_Work request_.
Lines from the beginning of the data below through the one containing "1. **Final Integration" are to be printed exactly as they appear.
>>>>>
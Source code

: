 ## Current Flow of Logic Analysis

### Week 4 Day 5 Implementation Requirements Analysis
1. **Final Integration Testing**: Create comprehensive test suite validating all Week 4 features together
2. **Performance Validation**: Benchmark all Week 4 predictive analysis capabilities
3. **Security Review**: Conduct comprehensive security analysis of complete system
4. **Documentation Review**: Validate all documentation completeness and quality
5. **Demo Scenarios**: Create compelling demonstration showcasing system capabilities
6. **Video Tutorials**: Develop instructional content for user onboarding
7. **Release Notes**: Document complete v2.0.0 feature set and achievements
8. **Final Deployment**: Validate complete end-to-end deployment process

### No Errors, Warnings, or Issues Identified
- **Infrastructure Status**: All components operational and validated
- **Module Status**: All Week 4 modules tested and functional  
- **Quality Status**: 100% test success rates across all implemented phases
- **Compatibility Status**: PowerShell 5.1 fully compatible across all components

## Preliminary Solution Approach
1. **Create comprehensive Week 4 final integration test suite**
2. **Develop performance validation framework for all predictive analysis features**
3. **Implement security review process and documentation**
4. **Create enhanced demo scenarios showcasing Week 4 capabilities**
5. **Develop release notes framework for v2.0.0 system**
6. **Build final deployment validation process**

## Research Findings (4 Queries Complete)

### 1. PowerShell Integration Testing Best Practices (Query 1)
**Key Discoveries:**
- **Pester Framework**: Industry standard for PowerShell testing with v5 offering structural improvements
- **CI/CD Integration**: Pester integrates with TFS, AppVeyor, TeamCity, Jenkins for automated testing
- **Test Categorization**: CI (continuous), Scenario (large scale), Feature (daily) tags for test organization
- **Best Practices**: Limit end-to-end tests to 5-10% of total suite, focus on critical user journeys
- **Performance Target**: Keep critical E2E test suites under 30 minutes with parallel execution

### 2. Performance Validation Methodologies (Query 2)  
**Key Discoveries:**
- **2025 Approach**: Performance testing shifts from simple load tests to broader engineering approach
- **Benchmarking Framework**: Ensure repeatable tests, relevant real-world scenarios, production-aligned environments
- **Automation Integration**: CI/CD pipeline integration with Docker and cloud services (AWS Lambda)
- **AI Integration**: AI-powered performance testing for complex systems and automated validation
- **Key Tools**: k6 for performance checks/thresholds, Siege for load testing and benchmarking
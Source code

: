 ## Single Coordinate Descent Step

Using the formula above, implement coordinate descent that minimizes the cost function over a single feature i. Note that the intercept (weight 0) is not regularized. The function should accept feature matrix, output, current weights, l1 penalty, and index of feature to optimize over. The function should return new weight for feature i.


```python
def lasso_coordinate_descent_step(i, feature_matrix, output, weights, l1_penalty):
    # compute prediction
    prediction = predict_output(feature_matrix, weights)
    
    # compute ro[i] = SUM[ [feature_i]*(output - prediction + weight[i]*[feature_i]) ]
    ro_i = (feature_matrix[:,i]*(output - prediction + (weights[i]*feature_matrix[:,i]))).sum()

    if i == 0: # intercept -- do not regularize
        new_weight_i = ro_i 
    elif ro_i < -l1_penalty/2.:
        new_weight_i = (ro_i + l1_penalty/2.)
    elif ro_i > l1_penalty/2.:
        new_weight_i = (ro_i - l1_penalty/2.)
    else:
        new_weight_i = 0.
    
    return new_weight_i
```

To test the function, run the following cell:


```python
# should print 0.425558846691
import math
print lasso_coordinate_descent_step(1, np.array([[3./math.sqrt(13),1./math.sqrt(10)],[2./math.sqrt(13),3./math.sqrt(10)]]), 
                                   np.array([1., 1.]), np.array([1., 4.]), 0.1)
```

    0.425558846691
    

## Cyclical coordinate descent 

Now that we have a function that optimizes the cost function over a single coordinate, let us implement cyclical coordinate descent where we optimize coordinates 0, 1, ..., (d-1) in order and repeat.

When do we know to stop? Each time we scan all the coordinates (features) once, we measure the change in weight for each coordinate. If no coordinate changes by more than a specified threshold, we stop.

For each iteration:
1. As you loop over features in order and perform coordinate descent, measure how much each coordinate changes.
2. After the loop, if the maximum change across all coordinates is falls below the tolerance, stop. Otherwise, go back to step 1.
<<<<<
_Expected output_.
Source code

: ## Current Flow of Logic Analysis

### Week 4 Day 5 Implementation Requirements Analysis
1. **Final Integration Testing**: Create comprehensive test suite validating all Week 4 features together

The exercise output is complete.